***** SOURCE INFORMATION

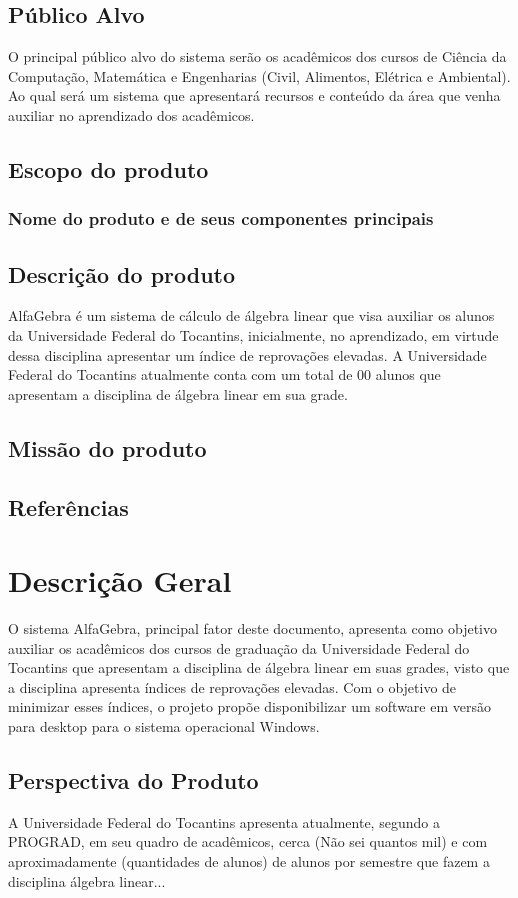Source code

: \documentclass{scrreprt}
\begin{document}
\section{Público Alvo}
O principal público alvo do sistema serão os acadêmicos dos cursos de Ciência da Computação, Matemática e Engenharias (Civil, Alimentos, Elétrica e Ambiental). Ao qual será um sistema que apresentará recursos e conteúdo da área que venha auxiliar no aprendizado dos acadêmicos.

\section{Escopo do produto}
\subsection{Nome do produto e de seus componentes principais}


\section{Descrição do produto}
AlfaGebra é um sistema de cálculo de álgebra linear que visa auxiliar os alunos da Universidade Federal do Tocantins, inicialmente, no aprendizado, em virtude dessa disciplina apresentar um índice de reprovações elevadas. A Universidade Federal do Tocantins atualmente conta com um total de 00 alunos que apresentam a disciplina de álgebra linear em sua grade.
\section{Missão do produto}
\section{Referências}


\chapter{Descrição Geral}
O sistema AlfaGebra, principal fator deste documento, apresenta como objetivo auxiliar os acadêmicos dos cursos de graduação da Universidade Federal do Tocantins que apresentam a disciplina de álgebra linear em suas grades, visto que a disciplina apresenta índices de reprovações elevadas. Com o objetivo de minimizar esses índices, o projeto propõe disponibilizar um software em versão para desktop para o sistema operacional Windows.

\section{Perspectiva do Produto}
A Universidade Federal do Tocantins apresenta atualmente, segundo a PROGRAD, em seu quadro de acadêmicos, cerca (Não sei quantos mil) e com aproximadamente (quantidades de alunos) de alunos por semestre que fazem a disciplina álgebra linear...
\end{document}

**********

YOUR ASSIGNMENT: Please transcribe all of the records above exactly, leaving out any pictures.

TASK SOLUTION:
Source code

: \documentclass{scrreprt}
\begin{document}
\section{Público Alvo}
O principal público alvo do sistema serão os acadêmicos dos cursos de Ciência da Computação, Matemática e Engenharias (Civil, Alimentos, Elétrica e Ambiental). Ao qual será um sistema que apresentará recursos e conteúdo da área que venha auxiliar no aprendizado dos acadêmicos.

\section{Escopo do produto}
\subsection{Nome do produto e de seus componentes principais}


\section{Descrição do produto}
AlfaGebra é um sistema de cálculo de álgebra linear que visa auxiliar os alunos da Universidade Federal do Tocantins, inicialmente, no aprendizado, em virtude dessa disciplina apresentar um índice de reprovações elevadas. A Universidade Federal do Tocantins atualmente conta com um total de 00 alunos que apresentam a disciplina de álgebra linear em sua grade.
\section{Missão do produto}
\section{Referências}


\chapter{Descrição Geral}
O sistema AlfaGebra, principal fator deste documento, apresenta como objetivo auxiliar os acadêmicos dos cursos de graduação da Universidade Federal do Tocantins que apresentam a disciplina de álgebra linear em suas grades, visto que a disciplina apresenta índices de reprovações elevadas. Com o objetivo de minimizar esses índices, o projeto propõe disponibilizar um software em versão para desktop para o sistema operacional Windows.

\section{Perspectiva do Produto}
A Universidade Federal do Tocantins apresenta atualmente, segundo a PROGRAD, em seu quadro de acadêmicos, cerca (Não sei quantos mil) e com aproximadamente (quantidades de alunos) de alunos por semestre que fazem a disciplina álgebra linear...
\end{document}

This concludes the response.